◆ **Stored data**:

========================================================================

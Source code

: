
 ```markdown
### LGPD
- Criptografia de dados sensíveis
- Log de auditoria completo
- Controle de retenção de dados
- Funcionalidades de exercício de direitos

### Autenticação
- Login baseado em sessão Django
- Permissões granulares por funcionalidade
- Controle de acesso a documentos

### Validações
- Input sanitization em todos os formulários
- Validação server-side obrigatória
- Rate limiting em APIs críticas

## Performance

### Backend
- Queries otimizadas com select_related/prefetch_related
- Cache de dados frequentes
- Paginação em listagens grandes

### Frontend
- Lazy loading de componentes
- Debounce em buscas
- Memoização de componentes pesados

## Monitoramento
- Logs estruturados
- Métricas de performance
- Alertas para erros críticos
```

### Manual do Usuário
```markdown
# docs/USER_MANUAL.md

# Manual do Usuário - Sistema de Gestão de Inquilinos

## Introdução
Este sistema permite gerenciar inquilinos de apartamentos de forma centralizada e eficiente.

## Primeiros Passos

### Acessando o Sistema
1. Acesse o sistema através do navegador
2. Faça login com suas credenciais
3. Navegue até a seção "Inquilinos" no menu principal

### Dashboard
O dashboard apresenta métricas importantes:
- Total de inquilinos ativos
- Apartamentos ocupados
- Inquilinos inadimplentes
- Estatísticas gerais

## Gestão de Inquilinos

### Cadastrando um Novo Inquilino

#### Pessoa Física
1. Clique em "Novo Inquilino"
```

========================================================================

◆ **AIM OF THE TASK**:
Copy every line of the records above that contains "Novo".

◆ **FINISHED EXERCISE**:
### Cadastrando um Novo Inquilino
1. Clique em "Novo Inquilino"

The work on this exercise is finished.